It turns out that to get to Gibraltar you do in fact just walk across the runway after customs and immigration (who barely look at you) and then grab a bus into town. We looked around the first day in general. It’s quite British even with English pubs – we had a disappointingly horrible fish and chips at one. There are a few boats we know in the marina, Bingo (Aussies) and Ruby Rose from the ARC Europe.

August 29 we decided to explore the Rock. We took the cable car up and got a ticket to the National Park that gets you into all the tunnels and caves etc. The  Great Siege Tunnels, St Michael’s Cave and the WW2 tunnels were really interesting. The two tunnel projects, one from the 18thcentaury and the WW2 ones actually meet up with a total of 48 miles underground. They can drive huge trucks all through them. There is a hospital and loads of barracks where they built Nissan huts into the tunnels to give the men a sense of normality even with windows to counter claustrophobia (wouldn’t have been enough for me!). The Great Siege tunnels were to fight the combined Spanish and French armies trying to get back Gibraltar. Unfortunately I was so occupied with operating the listening device they give you that I forgot to take photos! Here is a link if you are interested.

St Michaels Cave is thought to be bottomless and may in fact have a way through to Morocco via which the Barbary Macaque Apes may have travelled to Gibraltar as they are only otherwise found in Morocco. There have been explorers lost in the cave and never found. Now it is used as an amphitheatre for small productions. The operators think it is effective to light the interior up all different revolving colours which is all very pretty but makes photography a nightmare.

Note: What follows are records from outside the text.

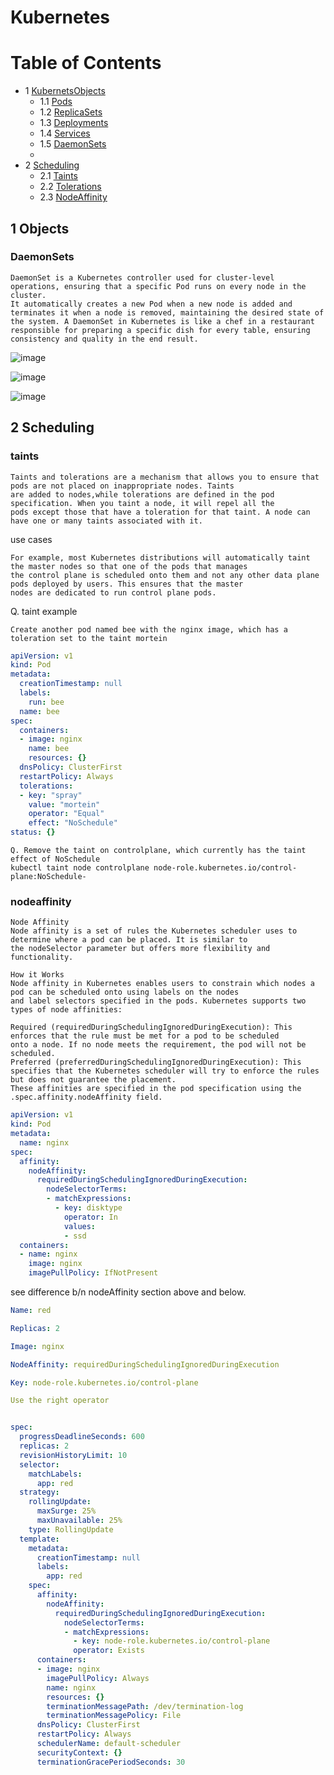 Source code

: # Kubernetes

# Table of Contents

- 1 [KubernetsObjects](#Objects)
    - 1.1 [Pods](#pods)
    - 1.2 [ReplicaSets](#replicasets)
    - 1.3 [Deployments](#deployments)
    - 1.4 [Services](#services)
    - 1.5 [DaemonSets](#daemonsets)
    - 
- 2 [Scheduling](#Scheduling)
    - 2.1 [Taints](#taints)
    - 2.2 [Tolerations](#tolerations)
    - 2.3 [NodeAffinity](#nodeaffinity)

## 1 Objects
### DaemonSets

```
DaemonSet is a Kubernetes controller used for cluster-level operations, ensuring that a specific Pod runs on every node in the cluster.
It automatically creates a new Pod when a new node is added and terminates it when a node is removed, maintaining the desired state of
the system. A DaemonSet in Kubernetes is like a chef in a restaurant responsible for preparing a specific dish for every table, ensuring
consistency and quality in the end result.

```

![image](https://github.com/prudhivi99/Kubernetes/assets/63187046/aeb1be1d-a29d-4a59-8258-0946a512ebc5)

![image](https://github.com/prudhivi99/Kubernetes/assets/63187046/af475caa-7cbb-4c72-8a7a-f24f1afb3ad3)

![image](https://github.com/prudhivi99/Kubernetes/assets/63187046/5e3adf92-8f50-4e1f-88aa-ebf15ceca840)


## 2 Scheduling
### taints

```
Taints and tolerations are a mechanism that allows you to ensure that pods are not placed on inappropriate nodes. Taints
are added to nodes,while tolerations are defined in the pod specification. When you taint a node, it will repel all the
pods except those that have a toleration for that taint. A node can have one or many taints associated with it.
```

use cases
```
For example, most Kubernetes distributions will automatically taint the master nodes so that one of the pods that manages
the control plane is scheduled onto them and not any other data plane pods deployed by users. This ensures that the master
nodes are dedicated to run control plane pods.
```


Q. taint example 

```
Create another pod named bee with the nginx image, which has a toleration set to the taint mortein
```
```yaml
apiVersion: v1
kind: Pod
metadata:
  creationTimestamp: null
  labels:
    run: bee
  name: bee
spec:
  containers:
  - image: nginx
    name: bee
    resources: {}
  dnsPolicy: ClusterFirst
  restartPolicy: Always
  tolerations:
  - key: "spray"
    value: "mortein"
    operator: "Equal"
    effect: "NoSchedule"
status: {}
```

```
Q. Remove the taint on controlplane, which currently has the taint effect of NoSchedule
kubectl taint node controlplane node-role.kubernetes.io/control-plane:NoSchedule-
```
### nodeaffinity

```
Node Affinity
Node affinity is a set of rules the Kubernetes scheduler uses to determine where a pod can be placed. It is similar to
the nodeSelector parameter but offers more flexibility and functionality.

How it Works
Node affinity in Kubernetes enables users to constrain which nodes a pod can be scheduled onto using labels on the nodes
and label selectors specified in the pods. Kubernetes supports two types of node affinities:

Required (requiredDuringSchedulingIgnoredDuringExecution): This enforces that the rule must be met for a pod to be scheduled
onto a node. If no node meets the requirement, the pod will not be scheduled.
Preferred (preferredDuringSchedulingIgnoredDuringExecution): This specifies that the Kubernetes scheduler will try to enforce the rules but does not guarantee the placement.
These affinities are specified in the pod specification using the .spec.affinity.nodeAffinity field.
```

```yaml
apiVersion: v1
kind: Pod
metadata:
  name: nginx
spec:
  affinity:
    nodeAffinity:
      requiredDuringSchedulingIgnoredDuringExecution:
        nodeSelectorTerms:
        - matchExpressions:
          - key: disktype
            operator: In
            values:
            - ssd            
  containers:
  - name: nginx
    image: nginx
    imagePullPolicy: IfNotPresent
```

see difference b/n nodeAffinity section above and below.

```yaml
Name: red

Replicas: 2

Image: nginx

NodeAffinity: requiredDuringSchedulingIgnoredDuringExecution

Key: node-role.kubernetes.io/control-plane

Use the right operator


spec:
  progressDeadlineSeconds: 600
  replicas: 2
  revisionHistoryLimit: 10
  selector:
    matchLabels:
      app: red
  strategy:
    rollingUpdate:
      maxSurge: 25%
      maxUnavailable: 25%
    type: RollingUpdate
  template:
    metadata:
      creationTimestamp: null
      labels:
        app: red
    spec:
      affinity:
        nodeAffinity:
          requiredDuringSchedulingIgnoredDuringExecution:
            nodeSelectorTerms:
            - matchExpressions:
              - key: node-role.kubernetes.io/control-plane
              operator: Exists
      containers:
      - image: nginx
        imagePullPolicy: Always
        name: nginx
        resources: {}
        terminationMessagePath: /dev/termination-log
        terminationMessagePolicy: File
      dnsPolicy: ClusterFirst
      restartPolicy: Always
      schedulerName: default-scheduler
      securityContext: {}
      terminationGracePeriodSeconds: 30
```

We also looked at a few batteries, the whole Rock literally bristled with guns during the wars. We’d started off the day with a full English breakfast (very nice) at the Trafalgar Cemetery (didn’t turn out to be the burial place of Trafalgar sailors but a yellow fever outbreak) which was just as well as we didn’t get back to the boat till 9pm. This did include dinner and the last bus back to Spain. It was a huge lot of walking, a fair bit uphill and actually down the Rock - we were exhausted and spent the next few days relaxing and recovering. We perhaps should have taken several people’s advice and taxied it but it seems that they missed out on quite a bit of interesting stuff. The monkeys were everywhere so no immediate danger of them leaving the rock and it falling from British control (superstition).

We met an Aussie couple on a brand new Fontaine Pajot 44 which they plan to gradually sail back to Australia. Everyone we meet is worried about avoiding various European taxes and the Schengen visa agreement. It’s such a stupid muddle.